::: Records for the exercise
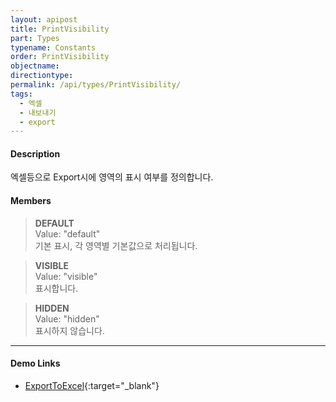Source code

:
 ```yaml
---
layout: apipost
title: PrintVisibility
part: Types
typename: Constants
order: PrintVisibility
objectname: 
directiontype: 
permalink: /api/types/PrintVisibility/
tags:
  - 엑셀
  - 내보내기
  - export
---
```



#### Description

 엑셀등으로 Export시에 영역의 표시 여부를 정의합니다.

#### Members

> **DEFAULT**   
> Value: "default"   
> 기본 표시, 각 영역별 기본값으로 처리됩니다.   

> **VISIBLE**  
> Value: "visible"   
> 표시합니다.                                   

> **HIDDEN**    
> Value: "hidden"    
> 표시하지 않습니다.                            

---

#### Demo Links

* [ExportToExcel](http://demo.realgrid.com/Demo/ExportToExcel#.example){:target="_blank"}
::::::
::: Records for the exercise
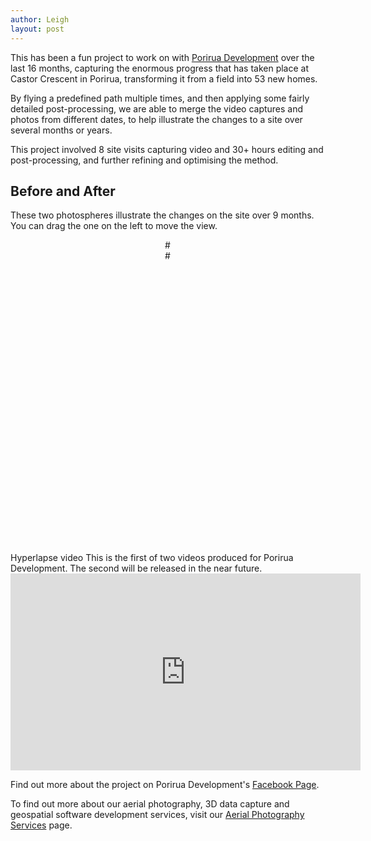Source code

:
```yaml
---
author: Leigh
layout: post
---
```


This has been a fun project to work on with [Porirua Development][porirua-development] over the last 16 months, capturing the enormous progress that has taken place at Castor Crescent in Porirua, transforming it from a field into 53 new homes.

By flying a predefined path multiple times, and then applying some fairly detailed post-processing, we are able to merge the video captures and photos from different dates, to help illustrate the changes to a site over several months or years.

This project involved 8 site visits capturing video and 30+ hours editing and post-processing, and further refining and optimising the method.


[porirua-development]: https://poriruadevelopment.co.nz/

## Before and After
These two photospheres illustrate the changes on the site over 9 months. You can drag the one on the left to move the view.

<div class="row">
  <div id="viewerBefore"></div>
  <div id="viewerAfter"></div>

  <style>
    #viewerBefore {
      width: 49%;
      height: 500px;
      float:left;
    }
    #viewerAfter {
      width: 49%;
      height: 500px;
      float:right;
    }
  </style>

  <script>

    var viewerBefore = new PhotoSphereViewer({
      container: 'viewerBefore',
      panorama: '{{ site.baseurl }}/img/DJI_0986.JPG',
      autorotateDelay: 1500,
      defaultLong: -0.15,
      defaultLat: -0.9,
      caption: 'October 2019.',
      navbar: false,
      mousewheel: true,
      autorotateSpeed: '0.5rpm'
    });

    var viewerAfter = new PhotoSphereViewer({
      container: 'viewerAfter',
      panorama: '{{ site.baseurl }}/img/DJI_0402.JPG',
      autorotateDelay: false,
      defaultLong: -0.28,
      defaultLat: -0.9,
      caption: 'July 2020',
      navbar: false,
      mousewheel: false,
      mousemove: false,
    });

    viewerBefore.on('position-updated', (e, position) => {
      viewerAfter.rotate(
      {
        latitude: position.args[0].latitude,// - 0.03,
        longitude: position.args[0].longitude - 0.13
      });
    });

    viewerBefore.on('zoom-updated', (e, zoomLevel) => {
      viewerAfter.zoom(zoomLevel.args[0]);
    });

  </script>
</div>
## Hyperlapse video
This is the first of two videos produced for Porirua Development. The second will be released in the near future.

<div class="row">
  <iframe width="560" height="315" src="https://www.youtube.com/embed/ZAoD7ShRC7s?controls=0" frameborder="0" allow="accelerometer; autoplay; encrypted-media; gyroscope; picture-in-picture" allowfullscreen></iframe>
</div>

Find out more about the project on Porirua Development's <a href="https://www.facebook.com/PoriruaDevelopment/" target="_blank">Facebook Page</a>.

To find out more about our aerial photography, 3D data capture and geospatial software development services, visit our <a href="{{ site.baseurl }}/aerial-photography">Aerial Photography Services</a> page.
::::::
• [Task goal]:
For this exercise, gather every line of the data that contains the word "args".

• [Output for this exercise]:
        latitude: position.args[0].latitude,// - 0.03,
        longitude: position.args[0].longitude - 0.13
      viewerAfter.zoom(zoomLevel.args[0]);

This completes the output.